The expected answer comprises all lines from the entries that contain the string "kaldu".

:::

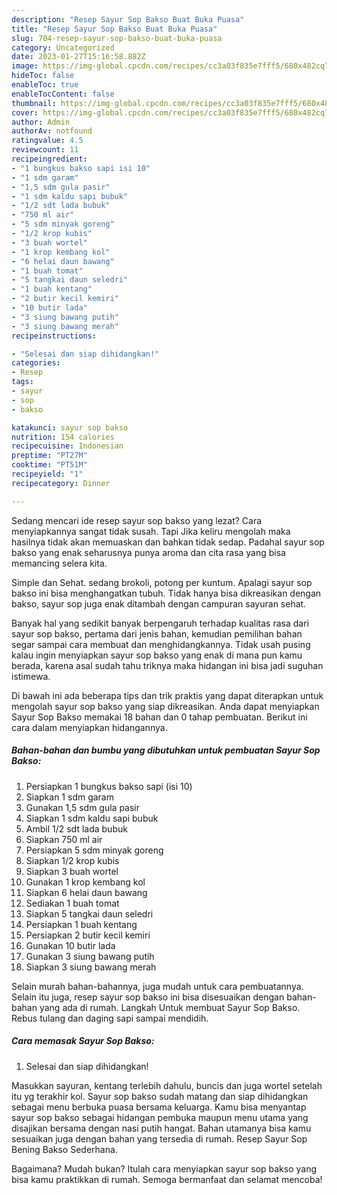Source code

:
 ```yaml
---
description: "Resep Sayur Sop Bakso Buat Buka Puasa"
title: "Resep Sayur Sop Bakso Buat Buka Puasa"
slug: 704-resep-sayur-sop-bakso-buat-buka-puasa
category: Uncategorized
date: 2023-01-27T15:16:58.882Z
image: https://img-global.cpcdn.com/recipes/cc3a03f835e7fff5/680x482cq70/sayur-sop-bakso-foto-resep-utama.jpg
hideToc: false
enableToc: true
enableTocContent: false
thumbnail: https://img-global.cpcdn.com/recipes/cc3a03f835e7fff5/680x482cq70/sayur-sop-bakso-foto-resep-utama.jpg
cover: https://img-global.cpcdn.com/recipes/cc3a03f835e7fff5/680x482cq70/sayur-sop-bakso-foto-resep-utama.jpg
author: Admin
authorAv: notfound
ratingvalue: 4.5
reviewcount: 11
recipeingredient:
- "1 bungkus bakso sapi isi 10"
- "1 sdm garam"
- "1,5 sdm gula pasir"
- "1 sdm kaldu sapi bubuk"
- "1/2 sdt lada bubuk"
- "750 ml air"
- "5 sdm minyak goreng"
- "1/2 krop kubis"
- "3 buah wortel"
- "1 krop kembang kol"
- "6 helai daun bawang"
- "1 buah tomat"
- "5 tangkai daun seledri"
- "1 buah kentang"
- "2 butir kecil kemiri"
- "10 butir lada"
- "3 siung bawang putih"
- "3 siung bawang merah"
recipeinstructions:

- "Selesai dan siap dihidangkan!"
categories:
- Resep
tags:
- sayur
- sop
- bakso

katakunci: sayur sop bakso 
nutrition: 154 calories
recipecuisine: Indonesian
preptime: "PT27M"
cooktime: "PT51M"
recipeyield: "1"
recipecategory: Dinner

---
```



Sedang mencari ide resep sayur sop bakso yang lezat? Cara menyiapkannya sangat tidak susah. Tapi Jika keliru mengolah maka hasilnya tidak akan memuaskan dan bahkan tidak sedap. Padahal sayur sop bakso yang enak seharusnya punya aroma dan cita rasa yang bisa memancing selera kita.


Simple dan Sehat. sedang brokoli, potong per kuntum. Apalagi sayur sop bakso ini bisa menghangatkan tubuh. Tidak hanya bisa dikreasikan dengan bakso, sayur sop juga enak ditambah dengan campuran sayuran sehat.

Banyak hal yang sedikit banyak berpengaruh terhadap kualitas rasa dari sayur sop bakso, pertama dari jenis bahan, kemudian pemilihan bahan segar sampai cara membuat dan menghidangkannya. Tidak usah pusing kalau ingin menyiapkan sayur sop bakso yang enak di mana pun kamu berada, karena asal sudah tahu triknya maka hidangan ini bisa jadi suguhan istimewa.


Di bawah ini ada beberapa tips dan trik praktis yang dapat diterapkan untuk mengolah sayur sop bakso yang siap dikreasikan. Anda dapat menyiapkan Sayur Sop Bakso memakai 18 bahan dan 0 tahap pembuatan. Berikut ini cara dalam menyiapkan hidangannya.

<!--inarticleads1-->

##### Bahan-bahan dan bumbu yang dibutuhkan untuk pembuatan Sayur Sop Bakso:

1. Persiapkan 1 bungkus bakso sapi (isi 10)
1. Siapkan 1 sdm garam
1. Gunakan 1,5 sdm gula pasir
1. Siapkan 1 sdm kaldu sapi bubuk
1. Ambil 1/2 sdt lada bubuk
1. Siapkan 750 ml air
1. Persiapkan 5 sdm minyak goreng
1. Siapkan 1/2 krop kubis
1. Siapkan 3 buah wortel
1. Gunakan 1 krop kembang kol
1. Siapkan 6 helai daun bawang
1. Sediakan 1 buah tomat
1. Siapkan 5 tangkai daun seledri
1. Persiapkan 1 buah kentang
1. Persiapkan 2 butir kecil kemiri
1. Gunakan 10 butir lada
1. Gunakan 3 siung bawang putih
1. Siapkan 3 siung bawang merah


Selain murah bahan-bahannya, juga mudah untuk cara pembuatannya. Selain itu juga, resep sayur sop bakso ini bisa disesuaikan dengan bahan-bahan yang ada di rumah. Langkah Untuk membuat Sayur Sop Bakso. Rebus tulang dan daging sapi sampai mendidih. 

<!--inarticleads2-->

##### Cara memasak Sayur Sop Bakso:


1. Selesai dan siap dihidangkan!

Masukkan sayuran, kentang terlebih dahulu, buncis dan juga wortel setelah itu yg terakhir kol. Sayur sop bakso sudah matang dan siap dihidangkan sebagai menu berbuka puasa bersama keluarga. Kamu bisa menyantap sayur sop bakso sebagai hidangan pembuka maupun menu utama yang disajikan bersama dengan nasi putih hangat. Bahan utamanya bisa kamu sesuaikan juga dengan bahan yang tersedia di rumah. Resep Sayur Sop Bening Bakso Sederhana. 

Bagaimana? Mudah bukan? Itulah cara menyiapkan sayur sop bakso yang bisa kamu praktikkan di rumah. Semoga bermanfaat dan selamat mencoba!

:::

## Result of the exercise:
- "1 sdm kaldu sapi bubuk"
1. Siapkan 1 sdm kaldu sapi bubuk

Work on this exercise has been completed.